This blog is co-authored by our guest blogger Dylan Ermacora. Dylan is currently pursuing his MSc in epidemiology at Queen’s University and has an academic background in both psychology and social work from the University of British Columbia. Dylan is an expert at dissecting, understanding, and disseminating complex topics such as statistics. He is the go-to person in our cohort when seeking out study help, especially with the nightmare inducing course Biostatistics, as he knows how to make monotonous material much more fun, engaging and simple to learn. His background in psychology enriches this post with some solid psychological explanations and references to compliment several of his effective study strategies below, which may be critical during those high-stress exam periods. We also included some funny pictures to help ease exam anxiety
Focus on the Main Ideas
When the amount of material we need to cover for an exam seems overwhelming, it is important to become skilled at extracting the main takeaways from every line and chapter that we read, and weeding out the jargon. It is important to maintain a goal of building upon those main ideas and creating a mental story of the material as you go.. The simpler and more concise you can be in your thought process, the more likely you are to be able to retain and apply the concept in a variety of more applied contexts. Moreover, if you are able to create a personal narrative of the main points in your head you are much more likely to internalize and memorize the critical facts.
Spread it Out
Spread out your studying periods in order to maximize your retention and for a less stressful study experience. For example, commit to studying for 10 hours spread over 10 days rather than 10 hour cramming session right before the exam. Personally, after 10 days or so of low-stress studying, we can often visualize the pages themselves, including where the concept was on the page and which other concepts it linked up with. Low stress, repetitive studying of the important materials is the best way to gain temporary photographic memory. Use this to your advantage!
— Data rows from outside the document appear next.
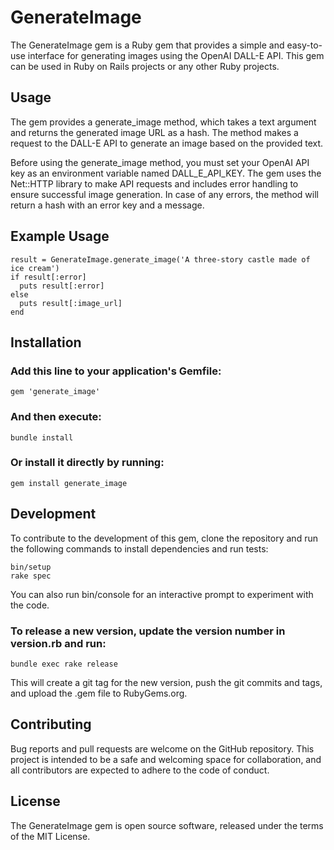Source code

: # GenerateImage
The GenerateImage gem is a Ruby gem that provides a simple and easy-to-use interface for generating images using the OpenAI DALL-E API. This gem can be used in Ruby on Rails projects or any other Ruby projects.

## Usage
The gem provides a generate_image method, which takes a text argument and returns the generated image URL as a hash. The method makes a request to the DALL-E API to generate an image based on the provided text.

Before using the generate_image method, you must set your OpenAI API key as an environment variable named DALL_E_API_KEY. The gem uses the Net::HTTP library to make API requests and includes error handling to ensure successful image generation. In case of any errors, the method will return a hash with an error key and a message.

## Example Usage

    result = GenerateImage.generate_image('A three-story castle made of ice cream')
    if result[:error]
      puts result[:error]
    else
      puts result[:image_url]
    end

## Installation
### Add this line to your application's Gemfile:

    gem 'generate_image'
### And then execute:

    bundle install
### Or install it directly by running:

    gem install generate_image
## Development
To contribute to the development of this gem, clone the repository and run the following commands to install dependencies and run tests:

    bin/setup
    rake spec
You can also run bin/console for an interactive prompt to experiment with the code.

### To release a new version, update the version number in version.rb and run:

    bundle exec rake release
This will create a git tag for the new version, push the git commits and tags, and upload the .gem file to RubyGems.org.

## Contributing
Bug reports and pull requests are welcome on the GitHub repository. This project is intended to be a safe and welcoming space for collaboration, and all contributors are expected to adhere to the code of conduct.

## License
The GenerateImage gem is open source software, released under the terms of the MIT License.
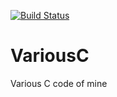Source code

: [![Build Status](https://travis-ci.org/jblaine/VariousC.png)](https://travis-ci.org/jblaine/VariousC)

VariousC
========

Various C code of mine
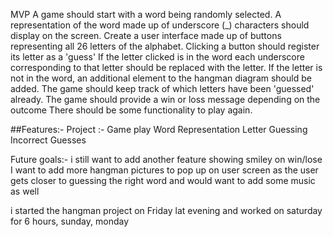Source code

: MVP
A game should start with a word being randomly selected.
A representation of the word made up of underscore (_) characters should display on the screen.
Create a user interface made up of buttons representing all 26 letters of the alphabet.
Clicking a button should register its letter as a 'guess'
If the letter clicked is in the word each underscore corresponding to that letter should be replaced with the letter.
If the letter is not in the word, an additional element to the hangman diagram should be added.
The game should keep track of which letters have been 'guessed' already.
The game should provide a win or loss message depending on the outcome
There should be some functionality to play again.

##Features:-
Project :-
Game play
Word Representation
Letter Guessing
Incorrect Guesses

Future goals:-
i still want to add another feature showing smiley on win/lose
I want to add more hangman pictures to pop up on user screen as the user gets closer to guessing the right word
and would want to add some music as well 

i started the hangman project on Friday lat evening and worked on saturday for 6 hours, sunday, monday



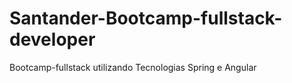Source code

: # Santander-Bootcamp-fullstack-developer
Bootcamp-fullstack utilizando Tecnologias Spring e Angular
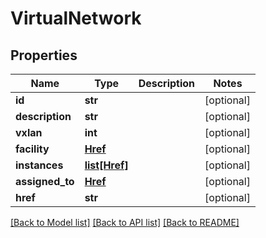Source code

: # VirtualNetwork


## Properties
Name | Type | Description | Notes
------------ | ------------- | ------------- | -------------
**id** | **str** |  | [optional] 
**description** | **str** |  | [optional] 
**vxlan** | **int** |  | [optional] 
**facility** | [**Href**](Href.md) |  | [optional] 
**instances** | [**list[Href]**](Href.md) |  | [optional] 
**assigned_to** | [**Href**](Href.md) |  | [optional] 
**href** | **str** |  | [optional] 

[[Back to Model list]](../README.md#documentation-for-models) [[Back to API list]](../README.md#documentation-for-api-endpoints) [[Back to README]](../README.md)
Indulge in knowledge exchange for better retention and understanding, even if you’re just chatting about the material with your mom. She misses you. You should call her.
Create a Study Guide
Dylan finds that the most efficient and effective study strategy is to create a study guide (with both questions and answers) or at least a short PowerPoint. Using it doesn’t really matter. The act of predicting which concepts are important is a powerful way to strength important connections. Practice writing down anticipated exam questions and your answers to them. This will allow you to formulate concrete ideas about the concepts you need to know (the answer) and why does it matter (the question).
More effective than re-reading – makes memory retrieval easier, driving analogy, practice until it becomes second nature/automatic – also helps clear up concepts. Reduces novelty and stress on the exam day.
Review before bedtime! Helps with long-term memory encoding because we aren’t forming many conflicting memories while we sleep. There is less information competing with the study material for space. This makes it easier to access the key study material memories.
Change it Up!
Studying material from different angles gives the brain different pathways which can be used to access the information. Switch from studying diagrams to reading or listening to the material. Or change from reading your study guide or slides from front to back, into back to front.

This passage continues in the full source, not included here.